*** GIVEN RECORDS Section Begins ***
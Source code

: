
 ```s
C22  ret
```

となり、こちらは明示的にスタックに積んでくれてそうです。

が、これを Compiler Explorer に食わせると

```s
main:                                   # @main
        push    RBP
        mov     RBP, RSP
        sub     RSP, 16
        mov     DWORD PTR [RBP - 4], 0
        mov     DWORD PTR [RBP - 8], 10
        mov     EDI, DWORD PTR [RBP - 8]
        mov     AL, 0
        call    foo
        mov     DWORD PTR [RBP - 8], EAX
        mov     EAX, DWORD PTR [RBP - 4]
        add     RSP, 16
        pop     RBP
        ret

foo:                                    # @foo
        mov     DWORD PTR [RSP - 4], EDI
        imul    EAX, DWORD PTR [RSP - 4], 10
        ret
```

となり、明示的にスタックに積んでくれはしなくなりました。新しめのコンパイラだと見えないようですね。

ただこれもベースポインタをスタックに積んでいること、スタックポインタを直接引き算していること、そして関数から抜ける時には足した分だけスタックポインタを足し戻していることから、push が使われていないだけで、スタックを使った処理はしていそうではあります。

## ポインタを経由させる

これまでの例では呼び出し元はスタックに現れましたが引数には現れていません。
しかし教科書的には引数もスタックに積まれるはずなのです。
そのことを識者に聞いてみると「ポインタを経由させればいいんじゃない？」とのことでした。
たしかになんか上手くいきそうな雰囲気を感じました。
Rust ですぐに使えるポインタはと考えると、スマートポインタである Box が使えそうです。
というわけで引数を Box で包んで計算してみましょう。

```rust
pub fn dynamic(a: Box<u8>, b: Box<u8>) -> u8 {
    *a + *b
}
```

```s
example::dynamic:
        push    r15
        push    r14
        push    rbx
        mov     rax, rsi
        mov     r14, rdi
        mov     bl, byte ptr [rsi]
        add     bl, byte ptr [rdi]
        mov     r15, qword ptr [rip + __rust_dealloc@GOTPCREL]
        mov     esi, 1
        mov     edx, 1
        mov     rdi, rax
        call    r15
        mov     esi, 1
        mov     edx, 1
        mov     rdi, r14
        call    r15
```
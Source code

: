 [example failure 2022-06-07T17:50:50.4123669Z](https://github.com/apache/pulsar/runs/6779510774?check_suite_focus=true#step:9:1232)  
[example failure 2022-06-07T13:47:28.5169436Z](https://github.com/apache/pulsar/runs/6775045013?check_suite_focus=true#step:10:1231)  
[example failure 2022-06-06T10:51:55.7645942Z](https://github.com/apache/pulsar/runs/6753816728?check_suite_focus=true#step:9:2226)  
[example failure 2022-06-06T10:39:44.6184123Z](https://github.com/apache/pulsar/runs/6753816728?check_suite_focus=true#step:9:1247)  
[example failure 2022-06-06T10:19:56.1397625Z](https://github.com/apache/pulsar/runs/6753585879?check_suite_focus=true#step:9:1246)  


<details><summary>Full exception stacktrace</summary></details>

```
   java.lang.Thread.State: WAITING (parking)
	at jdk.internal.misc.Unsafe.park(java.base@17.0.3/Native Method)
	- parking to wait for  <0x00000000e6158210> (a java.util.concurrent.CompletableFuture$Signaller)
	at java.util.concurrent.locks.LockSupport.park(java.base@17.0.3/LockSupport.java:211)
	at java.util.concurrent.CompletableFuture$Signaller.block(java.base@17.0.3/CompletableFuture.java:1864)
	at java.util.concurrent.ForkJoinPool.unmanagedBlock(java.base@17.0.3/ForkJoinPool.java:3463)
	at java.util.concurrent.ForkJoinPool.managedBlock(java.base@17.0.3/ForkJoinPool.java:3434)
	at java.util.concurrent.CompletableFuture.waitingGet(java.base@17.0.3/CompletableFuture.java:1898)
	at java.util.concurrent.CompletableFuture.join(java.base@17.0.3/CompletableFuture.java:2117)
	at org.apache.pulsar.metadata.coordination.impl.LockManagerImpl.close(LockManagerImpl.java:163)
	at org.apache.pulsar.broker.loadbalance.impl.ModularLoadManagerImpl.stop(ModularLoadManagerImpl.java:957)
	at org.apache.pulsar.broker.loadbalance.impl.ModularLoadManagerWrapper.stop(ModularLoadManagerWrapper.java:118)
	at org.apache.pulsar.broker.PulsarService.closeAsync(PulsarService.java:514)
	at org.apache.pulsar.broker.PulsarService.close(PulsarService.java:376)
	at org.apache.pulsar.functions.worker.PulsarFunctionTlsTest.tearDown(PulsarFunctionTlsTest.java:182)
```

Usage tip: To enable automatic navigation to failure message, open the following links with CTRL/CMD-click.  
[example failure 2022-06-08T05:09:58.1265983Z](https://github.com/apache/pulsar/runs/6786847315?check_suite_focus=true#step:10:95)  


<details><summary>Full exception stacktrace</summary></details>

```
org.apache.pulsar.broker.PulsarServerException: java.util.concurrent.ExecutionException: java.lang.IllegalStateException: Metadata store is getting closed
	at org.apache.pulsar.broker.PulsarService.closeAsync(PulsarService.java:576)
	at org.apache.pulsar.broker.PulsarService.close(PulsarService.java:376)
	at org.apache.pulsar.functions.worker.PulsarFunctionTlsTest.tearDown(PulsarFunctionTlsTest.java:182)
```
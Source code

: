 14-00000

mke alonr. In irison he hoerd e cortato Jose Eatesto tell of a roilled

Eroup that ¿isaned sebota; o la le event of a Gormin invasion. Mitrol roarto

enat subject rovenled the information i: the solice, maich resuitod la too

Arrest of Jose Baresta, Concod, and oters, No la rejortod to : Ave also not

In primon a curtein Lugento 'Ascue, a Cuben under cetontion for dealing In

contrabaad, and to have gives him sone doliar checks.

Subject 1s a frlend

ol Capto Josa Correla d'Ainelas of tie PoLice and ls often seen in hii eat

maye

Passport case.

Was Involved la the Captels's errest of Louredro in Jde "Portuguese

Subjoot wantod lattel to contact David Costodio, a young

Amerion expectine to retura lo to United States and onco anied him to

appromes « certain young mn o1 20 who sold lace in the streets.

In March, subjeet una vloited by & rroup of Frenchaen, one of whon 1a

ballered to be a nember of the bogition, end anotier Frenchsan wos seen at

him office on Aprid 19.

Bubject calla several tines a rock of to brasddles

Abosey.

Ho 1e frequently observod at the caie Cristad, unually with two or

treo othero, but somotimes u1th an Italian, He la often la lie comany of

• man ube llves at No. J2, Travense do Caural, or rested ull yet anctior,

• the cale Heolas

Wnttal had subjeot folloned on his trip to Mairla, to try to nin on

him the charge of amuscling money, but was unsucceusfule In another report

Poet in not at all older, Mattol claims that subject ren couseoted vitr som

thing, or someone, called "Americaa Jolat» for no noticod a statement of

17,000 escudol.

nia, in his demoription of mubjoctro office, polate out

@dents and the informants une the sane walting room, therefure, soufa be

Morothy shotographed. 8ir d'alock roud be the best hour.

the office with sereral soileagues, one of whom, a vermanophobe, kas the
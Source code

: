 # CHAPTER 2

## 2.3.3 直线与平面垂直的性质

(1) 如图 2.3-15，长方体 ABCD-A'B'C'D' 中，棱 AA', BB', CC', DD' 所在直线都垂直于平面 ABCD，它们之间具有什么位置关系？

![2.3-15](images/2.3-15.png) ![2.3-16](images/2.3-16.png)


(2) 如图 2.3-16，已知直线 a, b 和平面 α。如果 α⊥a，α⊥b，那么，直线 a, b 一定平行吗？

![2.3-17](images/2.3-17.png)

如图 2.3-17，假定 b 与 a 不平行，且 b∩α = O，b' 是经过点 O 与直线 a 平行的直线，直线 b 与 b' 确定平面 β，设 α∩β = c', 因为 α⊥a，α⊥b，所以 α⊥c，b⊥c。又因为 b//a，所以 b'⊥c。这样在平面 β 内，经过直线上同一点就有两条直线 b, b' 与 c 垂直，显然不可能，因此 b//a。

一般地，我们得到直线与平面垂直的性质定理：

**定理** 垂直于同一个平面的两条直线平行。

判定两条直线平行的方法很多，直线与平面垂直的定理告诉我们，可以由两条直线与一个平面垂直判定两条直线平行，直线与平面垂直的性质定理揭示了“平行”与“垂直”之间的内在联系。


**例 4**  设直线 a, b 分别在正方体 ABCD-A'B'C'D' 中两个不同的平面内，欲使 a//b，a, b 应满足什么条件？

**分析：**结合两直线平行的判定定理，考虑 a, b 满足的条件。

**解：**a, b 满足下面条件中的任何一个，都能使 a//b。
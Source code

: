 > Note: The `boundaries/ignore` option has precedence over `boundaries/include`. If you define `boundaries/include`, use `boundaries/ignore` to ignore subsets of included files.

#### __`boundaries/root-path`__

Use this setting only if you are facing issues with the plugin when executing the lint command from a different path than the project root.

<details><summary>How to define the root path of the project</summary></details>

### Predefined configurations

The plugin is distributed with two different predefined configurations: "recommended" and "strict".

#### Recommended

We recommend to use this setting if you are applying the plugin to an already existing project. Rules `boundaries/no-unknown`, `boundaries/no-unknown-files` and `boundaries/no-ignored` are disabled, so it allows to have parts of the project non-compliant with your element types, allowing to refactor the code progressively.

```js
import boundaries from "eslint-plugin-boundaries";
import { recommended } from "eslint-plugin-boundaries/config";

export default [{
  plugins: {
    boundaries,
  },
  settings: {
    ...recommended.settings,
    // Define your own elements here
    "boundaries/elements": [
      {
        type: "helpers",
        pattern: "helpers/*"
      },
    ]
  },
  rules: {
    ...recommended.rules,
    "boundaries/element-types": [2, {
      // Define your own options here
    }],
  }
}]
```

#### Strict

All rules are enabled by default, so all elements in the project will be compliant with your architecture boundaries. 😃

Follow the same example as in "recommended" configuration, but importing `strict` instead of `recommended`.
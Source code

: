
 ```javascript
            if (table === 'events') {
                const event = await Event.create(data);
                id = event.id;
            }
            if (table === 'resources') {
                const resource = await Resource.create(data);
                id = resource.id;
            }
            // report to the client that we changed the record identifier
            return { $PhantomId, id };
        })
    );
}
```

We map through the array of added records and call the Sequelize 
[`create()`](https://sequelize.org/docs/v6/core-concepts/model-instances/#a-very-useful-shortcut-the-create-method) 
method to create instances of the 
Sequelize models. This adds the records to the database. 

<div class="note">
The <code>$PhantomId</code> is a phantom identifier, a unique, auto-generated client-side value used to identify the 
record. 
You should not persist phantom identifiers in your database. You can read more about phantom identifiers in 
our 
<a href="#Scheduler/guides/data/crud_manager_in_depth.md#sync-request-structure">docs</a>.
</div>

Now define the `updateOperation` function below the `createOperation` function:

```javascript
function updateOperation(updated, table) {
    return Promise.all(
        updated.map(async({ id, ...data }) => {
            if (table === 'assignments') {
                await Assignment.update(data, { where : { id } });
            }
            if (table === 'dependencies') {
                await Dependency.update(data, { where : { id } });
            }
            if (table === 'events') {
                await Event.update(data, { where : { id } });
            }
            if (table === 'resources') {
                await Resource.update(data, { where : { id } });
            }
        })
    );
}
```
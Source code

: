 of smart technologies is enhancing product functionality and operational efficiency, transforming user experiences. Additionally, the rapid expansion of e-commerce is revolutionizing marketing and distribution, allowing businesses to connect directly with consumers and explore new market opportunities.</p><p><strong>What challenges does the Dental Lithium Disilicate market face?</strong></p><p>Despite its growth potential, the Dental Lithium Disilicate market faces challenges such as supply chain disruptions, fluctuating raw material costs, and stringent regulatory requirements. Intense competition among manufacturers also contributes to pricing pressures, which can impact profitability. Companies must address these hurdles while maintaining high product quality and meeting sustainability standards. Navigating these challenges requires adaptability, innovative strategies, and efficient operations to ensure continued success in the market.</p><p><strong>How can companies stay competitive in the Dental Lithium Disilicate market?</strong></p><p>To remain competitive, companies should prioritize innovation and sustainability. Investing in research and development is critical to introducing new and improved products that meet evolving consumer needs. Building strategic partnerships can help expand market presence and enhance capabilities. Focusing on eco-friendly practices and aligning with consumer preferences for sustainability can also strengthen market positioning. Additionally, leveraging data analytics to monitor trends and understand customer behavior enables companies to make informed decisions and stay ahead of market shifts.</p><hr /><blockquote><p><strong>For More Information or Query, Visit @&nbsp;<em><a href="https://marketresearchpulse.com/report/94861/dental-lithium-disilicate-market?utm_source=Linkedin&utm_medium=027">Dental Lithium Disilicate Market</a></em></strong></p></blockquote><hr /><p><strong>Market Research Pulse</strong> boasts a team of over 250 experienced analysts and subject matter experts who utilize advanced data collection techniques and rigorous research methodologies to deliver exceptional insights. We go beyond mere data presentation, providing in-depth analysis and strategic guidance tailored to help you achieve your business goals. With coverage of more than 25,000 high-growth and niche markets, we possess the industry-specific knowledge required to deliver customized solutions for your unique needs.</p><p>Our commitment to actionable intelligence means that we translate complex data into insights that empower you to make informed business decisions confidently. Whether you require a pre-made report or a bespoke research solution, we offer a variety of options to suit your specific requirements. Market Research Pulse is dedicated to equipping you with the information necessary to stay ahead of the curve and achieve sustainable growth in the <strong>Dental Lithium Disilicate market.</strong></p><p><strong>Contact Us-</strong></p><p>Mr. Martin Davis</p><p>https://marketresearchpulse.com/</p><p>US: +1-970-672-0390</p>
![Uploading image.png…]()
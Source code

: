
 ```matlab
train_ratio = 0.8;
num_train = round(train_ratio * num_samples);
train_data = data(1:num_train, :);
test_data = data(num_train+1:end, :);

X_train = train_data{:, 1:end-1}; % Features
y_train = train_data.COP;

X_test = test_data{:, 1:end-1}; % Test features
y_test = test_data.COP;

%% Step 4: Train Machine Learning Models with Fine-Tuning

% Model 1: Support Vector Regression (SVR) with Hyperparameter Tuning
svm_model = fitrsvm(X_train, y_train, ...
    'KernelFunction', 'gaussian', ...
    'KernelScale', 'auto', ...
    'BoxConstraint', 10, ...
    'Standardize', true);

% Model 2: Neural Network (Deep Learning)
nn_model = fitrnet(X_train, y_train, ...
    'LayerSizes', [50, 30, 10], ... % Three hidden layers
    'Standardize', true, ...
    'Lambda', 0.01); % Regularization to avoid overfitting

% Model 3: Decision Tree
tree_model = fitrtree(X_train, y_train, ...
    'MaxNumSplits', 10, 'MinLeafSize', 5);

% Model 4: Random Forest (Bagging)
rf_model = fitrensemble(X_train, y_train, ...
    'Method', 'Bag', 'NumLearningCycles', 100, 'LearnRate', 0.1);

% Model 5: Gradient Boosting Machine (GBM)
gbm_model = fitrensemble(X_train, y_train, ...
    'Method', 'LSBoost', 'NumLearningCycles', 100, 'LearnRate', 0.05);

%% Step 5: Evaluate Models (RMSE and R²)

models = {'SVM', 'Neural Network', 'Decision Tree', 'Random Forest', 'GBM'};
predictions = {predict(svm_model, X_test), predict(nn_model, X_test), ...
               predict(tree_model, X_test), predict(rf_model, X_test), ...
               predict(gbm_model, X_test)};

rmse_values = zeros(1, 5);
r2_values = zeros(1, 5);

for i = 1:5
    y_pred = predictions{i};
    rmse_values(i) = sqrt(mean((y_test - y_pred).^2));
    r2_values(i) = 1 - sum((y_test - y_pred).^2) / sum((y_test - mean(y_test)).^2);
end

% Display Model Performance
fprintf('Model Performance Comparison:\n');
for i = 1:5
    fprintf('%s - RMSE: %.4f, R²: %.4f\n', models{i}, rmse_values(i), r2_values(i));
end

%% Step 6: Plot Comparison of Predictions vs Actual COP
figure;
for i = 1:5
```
*** GIVEN RECORDS Section Ends ***
Retype the records above, but only those lines that fall between the line containing "man ube llves" and the line containing "Use this setting only", with both of those lines included, exactly as written.

COMPLETED EXERCISE:
• man ube llves at No. J2, Travense do Caural, or rested ull yet anctior,

• the cale Heolas

Wnttal had subjeot folloned on his trip to Mairla, to try to nin on

him the charge of amuscling money, but was unsucceusfule In another report

Poet in not at all older, Mattol claims that subject ren couseoted vitr som

thing, or someone, called "Americaa Jolat» for no noticod a statement of

17,000 escudol.

nia, in his demoription of mubjoctro office, polate out

@dents and the informants une the sane walting room, therefure, soufa be

Morothy shotographed. 8ir d'alock roud be the best hour.

the office with sereral soileagues, one of whom, a vermanophobe, kas the
Source code

: # CHAPTER 2

## 2.3.3 直线与平面垂直的性质

(1) 如图 2.3-15，长方体 ABCD-A'B'C'D' 中，棱 AA', BB', CC', DD' 所在直线都垂直于平面 ABCD，它们之间具有什么位置关系？

![2.3-15](images/2.3-15.png) ![2.3-16](images/2.3-16.png)


(2) 如图 2.3-16，已知直线 a, b 和平面 α。如果 α⊥a，α⊥b，那么，直线 a, b 一定平行吗？

![2.3-17](images/2.3-17.png)

如图 2.3-17，假定 b 与 a 不平行，且 b∩α = O，b' 是经过点 O 与直线 a 平行的直线，直线 b 与 b' 确定平面 β，设 α∩β = c', 因为 α⊥a，α⊥b，所以 α⊥c，b⊥c。又因为 b//a，所以 b'⊥c。这样在平面 β 内，经过直线上同一点就有两条直线 b, b' 与 c 垂直，显然不可能，因此 b//a。

一般地，我们得到直线与平面垂直的性质定理：

**定理** 垂直于同一个平面的两条直线平行。

判定两条直线平行的方法很多，直线与平面垂直的定理告诉我们，可以由两条直线与一个平面垂直判定两条直线平行，直线与平面垂直的性质定理揭示了“平行”与“垂直”之间的内在联系。


**例 4**  设直线 a, b 分别在正方体 ABCD-A'B'C'D' 中两个不同的平面内，欲使 a//b，a, b 应满足什么条件？

**分析：**结合两直线平行的判定定理，考虑 a, b 满足的条件。

**解：**a, b 满足下面条件中的任何一个，都能使 a//b。
Source code

: > Note: The `boundaries/ignore` option has precedence over `boundaries/include`. If you define `boundaries/include`, use `boundaries/ignore` to ignore subsets of included files.

#### __`boundaries/root-path`__

Use this setting only if you are facing issues with the plugin when executing the lint command from a different path than the project root.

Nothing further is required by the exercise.